[EXCERPTED RECORDS]:
Start of Block
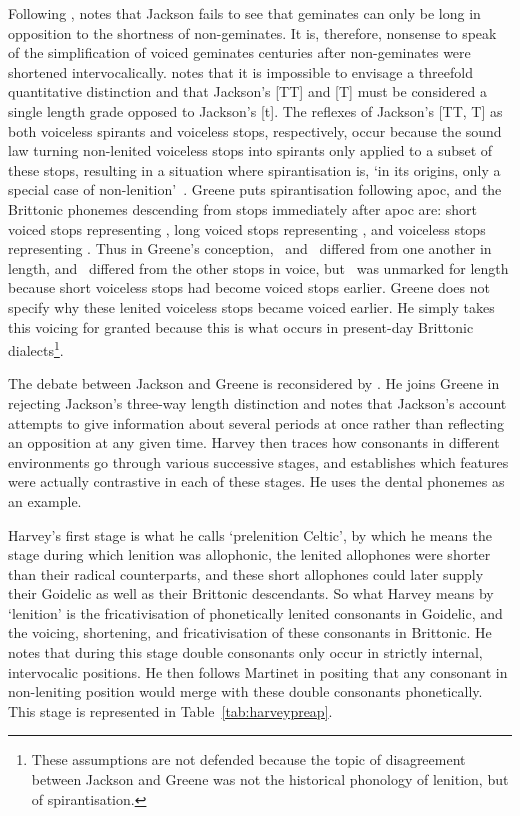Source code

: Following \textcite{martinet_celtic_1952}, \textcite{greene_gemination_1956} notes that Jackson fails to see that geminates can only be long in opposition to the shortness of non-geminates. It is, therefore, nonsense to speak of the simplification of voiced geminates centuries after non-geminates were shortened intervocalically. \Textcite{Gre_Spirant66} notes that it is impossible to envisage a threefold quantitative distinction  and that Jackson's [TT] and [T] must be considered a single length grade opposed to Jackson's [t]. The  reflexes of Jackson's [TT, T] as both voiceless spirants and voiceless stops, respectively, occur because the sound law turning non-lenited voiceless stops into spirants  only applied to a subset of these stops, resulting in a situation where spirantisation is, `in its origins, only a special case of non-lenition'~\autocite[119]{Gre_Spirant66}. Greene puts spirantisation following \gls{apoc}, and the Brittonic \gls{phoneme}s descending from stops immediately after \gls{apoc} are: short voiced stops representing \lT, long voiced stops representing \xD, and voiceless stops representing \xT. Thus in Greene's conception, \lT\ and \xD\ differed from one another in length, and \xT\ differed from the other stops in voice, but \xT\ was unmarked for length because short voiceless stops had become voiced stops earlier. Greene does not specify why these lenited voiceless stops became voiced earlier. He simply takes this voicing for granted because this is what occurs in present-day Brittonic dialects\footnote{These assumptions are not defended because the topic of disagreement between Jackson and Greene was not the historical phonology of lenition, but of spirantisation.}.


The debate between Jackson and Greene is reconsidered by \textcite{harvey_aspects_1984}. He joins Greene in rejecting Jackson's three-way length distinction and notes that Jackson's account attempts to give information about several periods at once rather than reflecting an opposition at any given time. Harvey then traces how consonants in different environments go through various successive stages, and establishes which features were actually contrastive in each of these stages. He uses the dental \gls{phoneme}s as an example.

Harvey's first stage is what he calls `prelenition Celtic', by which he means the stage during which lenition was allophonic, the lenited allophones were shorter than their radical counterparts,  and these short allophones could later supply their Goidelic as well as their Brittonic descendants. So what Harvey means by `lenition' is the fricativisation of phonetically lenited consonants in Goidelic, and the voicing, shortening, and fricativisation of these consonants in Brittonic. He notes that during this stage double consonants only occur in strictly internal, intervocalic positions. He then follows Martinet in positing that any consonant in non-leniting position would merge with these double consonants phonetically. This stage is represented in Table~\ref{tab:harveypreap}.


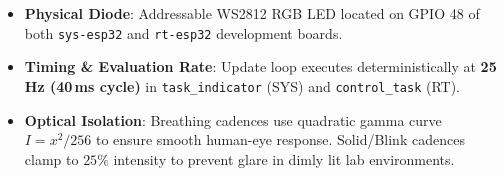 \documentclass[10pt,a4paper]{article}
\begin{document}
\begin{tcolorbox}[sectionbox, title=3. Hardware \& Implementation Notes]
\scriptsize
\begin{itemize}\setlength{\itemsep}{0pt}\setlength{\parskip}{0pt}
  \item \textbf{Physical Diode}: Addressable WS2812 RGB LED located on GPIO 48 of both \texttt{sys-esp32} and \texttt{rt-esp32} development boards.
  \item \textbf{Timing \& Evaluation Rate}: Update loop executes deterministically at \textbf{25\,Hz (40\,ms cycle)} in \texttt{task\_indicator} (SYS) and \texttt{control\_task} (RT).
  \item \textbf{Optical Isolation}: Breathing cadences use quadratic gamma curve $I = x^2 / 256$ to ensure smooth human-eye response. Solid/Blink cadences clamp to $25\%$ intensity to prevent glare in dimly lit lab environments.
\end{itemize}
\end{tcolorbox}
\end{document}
End of Block
[TASK OBJECTIVE]: Print every line above exactly. Leave the pictures out.

[TASK OUTPUT]:
Source code

: Following \textcite{martinet_celtic_1952}, \textcite{greene_gemination_1956} notes that Jackson fails to see that geminates can only be long in opposition to the shortness of non-geminates. It is, therefore, nonsense to speak of the simplification of voiced geminates centuries after non-geminates were shortened intervocalically. \Textcite{Gre_Spirant66} notes that it is impossible to envisage a threefold quantitative distinction  and that Jackson's [TT] and [T] must be considered a single length grade opposed to Jackson's [t]. The  reflexes of Jackson's [TT, T] as both voiceless spirants and voiceless stops, respectively, occur because the sound law turning non-lenited voiceless stops into spirants  only applied to a subset of these stops, resulting in a situation where spirantisation is, `in its origins, only a special case of non-lenition'~\autocite[119]{Gre_Spirant66}. Greene puts spirantisation following \gls{apoc}, and the Brittonic \gls{phoneme}s descending from stops immediately after \gls{apoc} are: short voiced stops representing \lT, long voiced stops representing \xD, and voiceless stops representing \xT. Thus in Greene's conception, \lT\ and \xD\ differed from one another in length, and \xT\ differed from the other stops in voice, but \xT\ was unmarked for length because short voiceless stops had become voiced stops earlier. Greene does not specify why these lenited voiceless stops became voiced earlier. He simply takes this voicing for granted because this is what occurs in present-day Brittonic dialects\footnote{These assumptions are not defended because the topic of disagreement between Jackson and Greene was not the historical phonology of lenition, but of spirantisation.}.


The debate between Jackson and Greene is reconsidered by \textcite{harvey_aspects_1984}. He joins Greene in rejecting Jackson's three-way length distinction and notes that Jackson's account attempts to give information about several periods at once rather than reflecting an opposition at any given time. Harvey then traces how consonants in different environments go through various successive stages, and establishes which features were actually contrastive in each of these stages. He uses the dental \gls{phoneme}s as an example.

Harvey's first stage is what he calls `prelenition Celtic', by which he means the stage during which lenition was allophonic, the lenited allophones were shorter than their radical counterparts,  and these short allophones could later supply their Goidelic as well as their Brittonic descendants. So what Harvey means by `lenition' is the fricativisation of phonetically lenited consonants in Goidelic, and the voicing, shortening, and fricativisation of these consonants in Brittonic. He notes that during this stage double consonants only occur in strictly internal, intervocalic positions. He then follows Martinet in positing that any consonant in non-leniting position would merge with these double consonants phonetically. This stage is represented in Table~\ref{tab:harveypreap}.


 \documentclass[10pt,a4paper]{article}
\begin{document}
\begin{tcolorbox}[sectionbox, title=3. Hardware \& Implementation Notes]
\scriptsize
\begin{itemize}\setlength{\itemsep}{0pt}\setlength{\parskip}{0pt}
  \item \textbf{Physical Diode}: Addressable WS2812 RGB LED located on GPIO 48 of both \texttt{sys-esp32} and \texttt{rt-esp32} development boards.
  \item \textbf{Timing \& Evaluation Rate}: Update loop executes deterministically at \textbf{25\,Hz (40\,ms cycle)} in \texttt{task\_indicator} (SYS) and \texttt{control\_task} (RT).
  \item \textbf{Optical Isolation}: Breathing cadences use quadratic gamma curve $I = x^2 / 256$ to ensure smooth human-eye response. Solid/Blink cadences clamp to $25\%$ intensity to prevent glare in dimly lit lab environments.
\end{itemize}
\end{tcolorbox}
\end{document}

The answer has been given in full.